Task description »
Go through the listing that follows and report the number of lines with the string "обеспечивает" in them, nothing more.

'''

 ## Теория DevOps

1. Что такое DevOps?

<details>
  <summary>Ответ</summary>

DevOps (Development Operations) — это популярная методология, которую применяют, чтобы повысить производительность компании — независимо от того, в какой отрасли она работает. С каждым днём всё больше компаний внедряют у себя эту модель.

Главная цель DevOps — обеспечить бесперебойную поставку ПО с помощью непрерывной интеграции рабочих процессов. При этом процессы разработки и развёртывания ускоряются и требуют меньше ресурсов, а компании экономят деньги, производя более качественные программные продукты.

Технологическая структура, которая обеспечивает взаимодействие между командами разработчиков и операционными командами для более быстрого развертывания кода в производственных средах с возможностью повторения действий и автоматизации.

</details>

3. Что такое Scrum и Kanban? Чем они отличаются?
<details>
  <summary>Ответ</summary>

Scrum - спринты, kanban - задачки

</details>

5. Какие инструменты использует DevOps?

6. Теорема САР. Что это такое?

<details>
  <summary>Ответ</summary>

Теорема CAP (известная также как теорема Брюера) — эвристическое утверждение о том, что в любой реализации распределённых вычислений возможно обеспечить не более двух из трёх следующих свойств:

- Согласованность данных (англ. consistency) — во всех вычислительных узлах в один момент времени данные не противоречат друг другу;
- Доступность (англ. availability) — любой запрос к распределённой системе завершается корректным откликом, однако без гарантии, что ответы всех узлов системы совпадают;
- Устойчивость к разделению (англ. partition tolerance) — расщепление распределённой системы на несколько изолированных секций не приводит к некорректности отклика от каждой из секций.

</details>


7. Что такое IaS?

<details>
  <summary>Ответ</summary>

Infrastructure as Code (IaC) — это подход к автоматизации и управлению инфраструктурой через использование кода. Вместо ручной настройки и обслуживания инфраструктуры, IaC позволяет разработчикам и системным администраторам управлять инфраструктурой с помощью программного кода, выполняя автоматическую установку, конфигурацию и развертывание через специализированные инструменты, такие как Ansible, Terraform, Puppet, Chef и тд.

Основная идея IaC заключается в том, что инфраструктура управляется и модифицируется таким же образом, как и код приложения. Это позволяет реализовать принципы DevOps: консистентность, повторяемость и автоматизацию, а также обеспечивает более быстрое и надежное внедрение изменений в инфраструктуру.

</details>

'''

Answer to this exercise »
2